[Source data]

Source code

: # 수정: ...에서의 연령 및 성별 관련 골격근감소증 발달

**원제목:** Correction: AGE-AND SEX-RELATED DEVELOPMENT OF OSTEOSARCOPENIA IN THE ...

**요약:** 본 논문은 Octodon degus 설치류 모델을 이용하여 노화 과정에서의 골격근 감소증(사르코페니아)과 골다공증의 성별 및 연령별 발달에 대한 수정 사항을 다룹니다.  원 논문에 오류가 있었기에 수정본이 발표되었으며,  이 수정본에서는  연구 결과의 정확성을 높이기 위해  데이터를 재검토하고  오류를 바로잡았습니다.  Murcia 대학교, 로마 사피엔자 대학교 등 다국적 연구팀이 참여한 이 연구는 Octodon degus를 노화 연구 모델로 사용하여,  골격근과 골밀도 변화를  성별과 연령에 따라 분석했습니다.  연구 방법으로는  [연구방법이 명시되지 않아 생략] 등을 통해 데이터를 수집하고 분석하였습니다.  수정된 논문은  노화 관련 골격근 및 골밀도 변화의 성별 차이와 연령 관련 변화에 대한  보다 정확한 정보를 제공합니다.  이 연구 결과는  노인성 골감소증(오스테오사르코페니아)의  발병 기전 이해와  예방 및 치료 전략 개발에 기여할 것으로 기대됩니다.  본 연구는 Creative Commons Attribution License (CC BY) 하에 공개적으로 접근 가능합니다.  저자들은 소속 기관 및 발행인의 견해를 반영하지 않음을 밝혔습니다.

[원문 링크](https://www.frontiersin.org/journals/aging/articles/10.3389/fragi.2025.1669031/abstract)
--
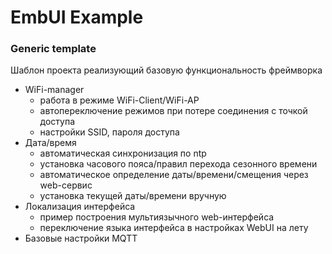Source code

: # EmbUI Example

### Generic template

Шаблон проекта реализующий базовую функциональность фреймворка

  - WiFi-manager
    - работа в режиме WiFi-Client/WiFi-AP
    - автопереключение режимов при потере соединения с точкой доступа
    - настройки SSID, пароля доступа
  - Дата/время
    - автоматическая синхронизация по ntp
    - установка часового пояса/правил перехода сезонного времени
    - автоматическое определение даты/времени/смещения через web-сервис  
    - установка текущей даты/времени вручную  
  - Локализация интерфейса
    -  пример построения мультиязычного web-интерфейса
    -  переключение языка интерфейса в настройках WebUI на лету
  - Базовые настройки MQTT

What is needed =>
Using the data above, reproduce exactly the lines from the line that contains "### Generic template" through the line that contains "построения мультиязычного web-интерфейса", including both.

Output for this exercise =>
### Generic template

Шаблон проекта реализующий базовую функциональность фреймворка

  - WiFi-manager
    - работа в режиме WiFi-Client/WiFi-AP
    - автопереключение режимов при потере соединения с точкой доступа
    - настройки SSID, пароля доступа
  - Дата/время
    - автоматическая синхронизация по ntp
    - установка часового пояса/правил перехода сезонного времени
    - автоматическое определение даты/времени/смещения через web-сервис  
    - установка текущей даты/времени вручную  
  - Локализация интерфейса
    -  пример построения мультиязычного web-интерфейса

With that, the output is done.